> [EXERCISE] The records sit below this line. Repeat all of them exactly.

> [Data extracted from a collection]
━━━━━━━━

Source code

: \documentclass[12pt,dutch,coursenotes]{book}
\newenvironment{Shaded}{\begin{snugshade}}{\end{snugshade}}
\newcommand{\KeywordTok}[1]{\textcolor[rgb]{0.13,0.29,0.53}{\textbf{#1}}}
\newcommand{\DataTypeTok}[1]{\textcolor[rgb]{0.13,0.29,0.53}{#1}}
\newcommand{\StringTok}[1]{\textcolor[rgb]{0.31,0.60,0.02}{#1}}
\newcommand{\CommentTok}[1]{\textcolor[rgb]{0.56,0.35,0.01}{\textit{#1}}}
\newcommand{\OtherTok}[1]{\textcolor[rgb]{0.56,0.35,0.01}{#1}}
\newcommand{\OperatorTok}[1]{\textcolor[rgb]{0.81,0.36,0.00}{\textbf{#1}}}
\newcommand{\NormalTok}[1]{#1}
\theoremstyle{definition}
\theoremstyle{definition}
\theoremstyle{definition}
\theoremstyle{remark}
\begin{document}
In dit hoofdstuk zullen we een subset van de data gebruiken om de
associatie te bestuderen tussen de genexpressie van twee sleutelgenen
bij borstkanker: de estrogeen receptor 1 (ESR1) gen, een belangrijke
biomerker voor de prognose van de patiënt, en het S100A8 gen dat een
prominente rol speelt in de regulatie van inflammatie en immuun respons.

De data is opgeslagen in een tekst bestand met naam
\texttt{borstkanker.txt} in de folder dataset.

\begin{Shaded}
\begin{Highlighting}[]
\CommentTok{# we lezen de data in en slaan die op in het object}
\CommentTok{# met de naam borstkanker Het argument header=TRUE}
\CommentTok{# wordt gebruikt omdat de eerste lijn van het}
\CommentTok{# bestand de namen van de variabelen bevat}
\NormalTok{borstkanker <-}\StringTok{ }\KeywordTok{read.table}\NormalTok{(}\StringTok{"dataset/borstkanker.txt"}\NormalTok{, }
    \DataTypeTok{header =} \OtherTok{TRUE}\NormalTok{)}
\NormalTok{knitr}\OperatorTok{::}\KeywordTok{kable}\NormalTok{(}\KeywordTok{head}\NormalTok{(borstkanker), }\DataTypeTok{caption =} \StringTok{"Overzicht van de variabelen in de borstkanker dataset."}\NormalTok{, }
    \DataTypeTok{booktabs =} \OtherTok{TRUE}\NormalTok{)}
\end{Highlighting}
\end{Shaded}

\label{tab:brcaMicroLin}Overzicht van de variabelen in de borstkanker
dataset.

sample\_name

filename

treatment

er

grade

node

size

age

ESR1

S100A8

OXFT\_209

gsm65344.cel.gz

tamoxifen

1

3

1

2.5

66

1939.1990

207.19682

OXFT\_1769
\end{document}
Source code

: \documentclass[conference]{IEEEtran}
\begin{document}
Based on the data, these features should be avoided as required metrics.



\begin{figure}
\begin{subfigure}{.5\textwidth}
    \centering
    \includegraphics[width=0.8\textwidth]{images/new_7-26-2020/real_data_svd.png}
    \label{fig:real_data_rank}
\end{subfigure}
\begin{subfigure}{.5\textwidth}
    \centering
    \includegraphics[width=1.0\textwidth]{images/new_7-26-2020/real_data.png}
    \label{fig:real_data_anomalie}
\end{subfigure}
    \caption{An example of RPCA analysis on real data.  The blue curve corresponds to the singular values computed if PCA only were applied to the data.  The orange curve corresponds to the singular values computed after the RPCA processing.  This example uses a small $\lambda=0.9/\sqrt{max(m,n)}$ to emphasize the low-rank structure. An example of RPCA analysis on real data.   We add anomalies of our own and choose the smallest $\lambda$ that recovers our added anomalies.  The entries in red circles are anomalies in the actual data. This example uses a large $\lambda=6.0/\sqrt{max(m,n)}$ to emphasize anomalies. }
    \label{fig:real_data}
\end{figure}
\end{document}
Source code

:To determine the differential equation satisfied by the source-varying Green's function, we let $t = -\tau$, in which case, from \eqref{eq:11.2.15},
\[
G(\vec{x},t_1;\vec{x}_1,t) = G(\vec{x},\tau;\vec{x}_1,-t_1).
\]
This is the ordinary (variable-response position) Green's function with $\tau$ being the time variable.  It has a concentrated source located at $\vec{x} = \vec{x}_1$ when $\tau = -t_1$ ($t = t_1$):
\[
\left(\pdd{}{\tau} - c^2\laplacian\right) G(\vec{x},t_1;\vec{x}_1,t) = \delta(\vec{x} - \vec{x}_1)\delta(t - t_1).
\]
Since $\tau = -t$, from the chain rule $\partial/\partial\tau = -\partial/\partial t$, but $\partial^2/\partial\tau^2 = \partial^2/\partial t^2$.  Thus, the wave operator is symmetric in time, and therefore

━━━━━━━━

> [ANSWER FOR THIS EXERCISE]
Source code

: \documentclass[12pt,dutch,coursenotes]{book}
\newenvironment{Shaded}{\begin{snugshade}}{\end{snugshade}}
\newcommand{\KeywordTok}[1]{\textcolor[rgb]{0.13,0.29,0.53}{\textbf{#1}}}
\newcommand{\DataTypeTok}[1]{\textcolor[rgb]{0.13,0.29,0.53}{#1}}
\newcommand{\StringTok}[1]{\textcolor[rgb]{0.31,0.60,0.02}{#1}}
\newcommand{\CommentTok}[1]{\textcolor[rgb]{0.56,0.35,0.01}{\textit{#1}}}
\newcommand{\OtherTok}[1]{\textcolor[rgb]{0.56,0.35,0.01}{#1}}
\newcommand{\OperatorTok}[1]{\textcolor[rgb]{0.81,0.36,0.00}{\textbf{#1}}}
\newcommand{\NormalTok}[1]{#1}
\theoremstyle{definition}
\theoremstyle{definition}
\theoremstyle{definition}
\theoremstyle{remark}
\begin{document}
In dit hoofdstuk zullen we een subset van de data gebruiken om de
associatie te bestuderen tussen de genexpressie van twee sleutelgenen
bij borstkanker: de estrogeen receptor 1 (ESR1) gen, een belangrijke
biomerker voor de prognose van de patiënt, en het S100A8 gen dat een
prominente rol speelt in de regulatie van inflammatie en immuun respons.

De data is opgeslagen in een tekst bestand met naam
\texttt{borstkanker.txt} in de folder dataset.

\begin{Shaded}
\begin{Highlighting}[]
\CommentTok{# we lezen de data in en slaan die op in het object}
\CommentTok{# met de naam borstkanker Het argument header=TRUE}
\CommentTok{# wordt gebruikt omdat de eerste lijn van het}
\CommentTok{# bestand de namen van de variabelen bevat}
\NormalTok{borstkanker <-}\StringTok{ }\KeywordTok{read.table}\NormalTok{(}\StringTok{"dataset/borstkanker.txt"}\NormalTok{, }
    \DataTypeTok{header =} \OtherTok{TRUE}\NormalTok{)}
\NormalTok{knitr}\OperatorTok{::}\KeywordTok{kable}\NormalTok{(}\KeywordTok{head}\NormalTok{(borstkanker), }\DataTypeTok{caption =} \StringTok{"Overzicht van de variabelen in de borstkanker dataset."}\NormalTok{, }
    \DataTypeTok{booktabs =} \OtherTok{TRUE}\NormalTok{)}
\end{Highlighting}
\end{Shaded}

\label{tab:brcaMicroLin}Overzicht van de variabelen in de borstkanker
dataset.

sample\_name

filename

treatment

er

grade

node

size

age

ESR1

S100A8

OXFT\_209

gsm65344.cel.gz

tamoxifen

1

3

1

2.5

66

1939.1990

207.19682

OXFT\_1769
\end{document}
Source code

: \documentclass[conference]{IEEEtran}
\begin{document}
Based on the data, these features should be avoided as required metrics.



\begin{figure}
\begin{subfigure}{.5\textwidth}
    \centering
    \includegraphics[width=0.8\textwidth]{images/new_7-26-2020/real_data_svd.png}
    \label{fig:real_data_rank}
\end{subfigure}
\begin{subfigure}{.5\textwidth}
    \centering
    \includegraphics[width=1.0\textwidth]{images/new_7-26-2020/real_data.png}
    \label{fig:real_data_anomalie}
\end{subfigure}
    \caption{An example of RPCA analysis on real data.  The blue curve corresponds to the singular values computed if PCA only were applied to the data.  The orange curve corresponds to the singular values computed after the RPCA processing.  This example uses a small $\lambda=0.9/\sqrt{max(m,n)}$ to emphasize the low-rank structure. An example of RPCA analysis on real data.   We add anomalies of our own and choose the smallest $\lambda$ that recovers our added anomalies.  The entries in red circles are anomalies in the actual data. This example uses a large $\lambda=6.0/\sqrt{max(m,n)}$ to emphasize anomalies. }
    \label{fig:real_data}
\end{figure}
\end{document}
Source code

:To determine the differential equation satisfied by the source-varying Green's function, we let $t = -\tau$, in which case, from \eqref{eq:11.2.15},
\[
G(\vec{x},t_1;\vec{x}_1,t) = G(\vec{x},\tau;\vec{x}_1,-t_1).
\]
This is the ordinary (variable-response position) Green's function with $\tau$ being the time variable.  It has a concentrated source located at $\vec{x} = \vec{x}_1$ when $\tau = -t_1$ ($t = t_1$):
\[
\left(\pdd{}{\tau} - c^2\laplacian\right) G(\vec{x},t_1;\vec{x}_1,t) = \delta(\vec{x} - \vec{x}_1)\delta(t - t_1).
\]
Since $\tau = -t$, from the chain rule $\partial/\partial\tau = -\partial/\partial t$, but $\partial^2/\partial\tau^2 = \partial^2/\partial t^2$.  Thus, the wave operator is symmetric in time, and therefore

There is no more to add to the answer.